§ PROMPT:
Give back only the lines in the records below from the one with "- [The SpaceFN" to the one with "And don't forget to leave a star.", both inclusive, word for word.

[Data records]

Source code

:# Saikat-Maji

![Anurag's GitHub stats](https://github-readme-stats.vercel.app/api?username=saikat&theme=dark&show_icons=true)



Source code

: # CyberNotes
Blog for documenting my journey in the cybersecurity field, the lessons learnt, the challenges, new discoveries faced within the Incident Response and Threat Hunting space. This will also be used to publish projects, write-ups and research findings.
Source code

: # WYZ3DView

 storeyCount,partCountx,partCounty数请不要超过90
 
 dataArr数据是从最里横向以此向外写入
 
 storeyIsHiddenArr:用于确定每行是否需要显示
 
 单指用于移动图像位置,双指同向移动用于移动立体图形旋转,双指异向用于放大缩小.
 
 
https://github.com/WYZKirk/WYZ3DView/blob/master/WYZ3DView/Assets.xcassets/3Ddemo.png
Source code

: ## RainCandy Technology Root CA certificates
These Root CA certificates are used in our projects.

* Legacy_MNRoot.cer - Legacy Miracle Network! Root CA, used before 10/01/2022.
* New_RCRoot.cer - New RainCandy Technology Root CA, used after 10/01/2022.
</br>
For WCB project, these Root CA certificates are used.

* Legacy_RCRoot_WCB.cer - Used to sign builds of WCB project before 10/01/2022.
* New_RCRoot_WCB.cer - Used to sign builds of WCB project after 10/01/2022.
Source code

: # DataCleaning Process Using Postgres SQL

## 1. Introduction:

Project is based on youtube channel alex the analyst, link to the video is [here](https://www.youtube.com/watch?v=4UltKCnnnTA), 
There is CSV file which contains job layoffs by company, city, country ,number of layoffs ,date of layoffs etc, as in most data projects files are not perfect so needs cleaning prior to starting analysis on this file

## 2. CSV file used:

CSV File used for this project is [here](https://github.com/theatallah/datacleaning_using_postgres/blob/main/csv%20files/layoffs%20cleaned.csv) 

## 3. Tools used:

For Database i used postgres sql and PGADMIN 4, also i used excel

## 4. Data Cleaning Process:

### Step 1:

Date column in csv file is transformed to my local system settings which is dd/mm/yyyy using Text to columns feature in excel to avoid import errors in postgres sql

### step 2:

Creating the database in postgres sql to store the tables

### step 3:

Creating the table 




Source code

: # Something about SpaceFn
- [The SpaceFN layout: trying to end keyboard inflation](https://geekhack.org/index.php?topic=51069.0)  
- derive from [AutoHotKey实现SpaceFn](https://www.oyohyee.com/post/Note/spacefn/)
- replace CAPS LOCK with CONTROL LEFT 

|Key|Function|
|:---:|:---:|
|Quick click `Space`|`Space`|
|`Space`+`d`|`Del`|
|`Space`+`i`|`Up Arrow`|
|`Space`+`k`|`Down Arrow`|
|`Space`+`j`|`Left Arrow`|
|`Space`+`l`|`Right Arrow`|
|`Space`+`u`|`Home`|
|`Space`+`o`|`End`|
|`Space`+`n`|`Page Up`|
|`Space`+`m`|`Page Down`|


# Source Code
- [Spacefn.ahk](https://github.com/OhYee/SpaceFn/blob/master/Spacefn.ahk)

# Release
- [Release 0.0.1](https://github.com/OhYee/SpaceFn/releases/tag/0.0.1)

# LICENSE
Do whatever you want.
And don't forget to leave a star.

---

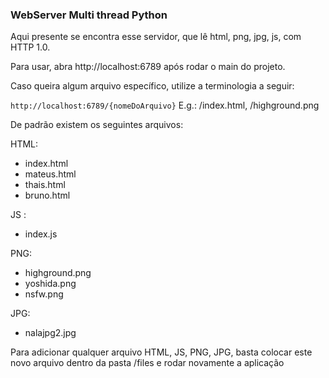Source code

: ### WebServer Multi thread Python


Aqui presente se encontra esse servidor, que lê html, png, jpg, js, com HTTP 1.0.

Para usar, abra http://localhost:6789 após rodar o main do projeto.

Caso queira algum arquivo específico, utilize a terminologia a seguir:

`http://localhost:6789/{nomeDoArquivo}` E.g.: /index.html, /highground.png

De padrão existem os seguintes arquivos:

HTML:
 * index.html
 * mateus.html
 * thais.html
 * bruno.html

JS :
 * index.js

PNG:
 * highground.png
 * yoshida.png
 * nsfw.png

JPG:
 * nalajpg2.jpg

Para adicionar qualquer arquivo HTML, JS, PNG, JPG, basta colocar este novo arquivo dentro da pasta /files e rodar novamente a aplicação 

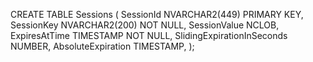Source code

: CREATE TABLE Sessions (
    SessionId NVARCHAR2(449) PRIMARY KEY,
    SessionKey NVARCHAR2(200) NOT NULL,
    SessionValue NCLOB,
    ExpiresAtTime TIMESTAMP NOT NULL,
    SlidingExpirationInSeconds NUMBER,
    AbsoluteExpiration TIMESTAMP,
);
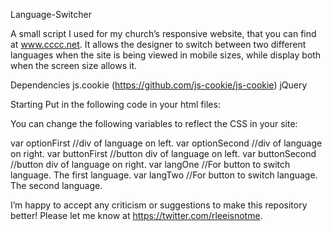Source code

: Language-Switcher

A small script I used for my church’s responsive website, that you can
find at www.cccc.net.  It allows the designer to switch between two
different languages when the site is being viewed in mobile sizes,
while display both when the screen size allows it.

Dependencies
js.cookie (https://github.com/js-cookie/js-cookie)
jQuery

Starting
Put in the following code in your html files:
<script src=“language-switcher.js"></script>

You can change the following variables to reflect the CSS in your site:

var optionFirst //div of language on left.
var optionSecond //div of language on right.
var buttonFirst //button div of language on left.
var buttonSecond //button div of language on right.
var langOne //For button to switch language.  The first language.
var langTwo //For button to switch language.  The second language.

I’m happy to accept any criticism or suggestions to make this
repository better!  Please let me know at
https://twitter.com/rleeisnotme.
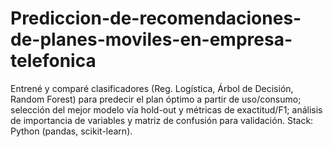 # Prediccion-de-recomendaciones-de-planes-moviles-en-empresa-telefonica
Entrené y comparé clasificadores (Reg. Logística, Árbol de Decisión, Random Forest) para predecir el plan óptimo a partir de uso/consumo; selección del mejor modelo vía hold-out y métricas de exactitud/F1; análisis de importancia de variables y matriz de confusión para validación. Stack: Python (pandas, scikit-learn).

§ RESPONSE BOX:
- [The SpaceFN layout: trying to end keyboard inflation](https://geekhack.org/index.php?topic=51069.0)  
- derive from [AutoHotKey实现SpaceFn](https://www.oyohyee.com/post/Note/spacefn/)
- replace CAPS LOCK with CONTROL LEFT 

|Key|Function|
|:---:|:---:|
|Quick click `Space`|`Space`|
|`Space`+`d`|`Del`|
|`Space`+`i`|`Up Arrow`|
|`Space`+`k`|`Down Arrow`|
|`Space`+`j`|`Left Arrow`|
|`Space`+`l`|`Right Arrow`|
|`Space`+`u`|`Home`|
|`Space`+`o`|`End`|
|`Space`+`n`|`Page Up`|
|`Space`+`m`|`Page Down`|


# Source Code
- [Spacefn.ahk](https://github.com/OhYee/SpaceFn/blob/master/Spacefn.ahk)

# Release
- [Release 0.0.1](https://github.com/OhYee/SpaceFn/releases/tag/0.0.1)

# LICENSE
Do whatever you want.
And don't forget to leave a star.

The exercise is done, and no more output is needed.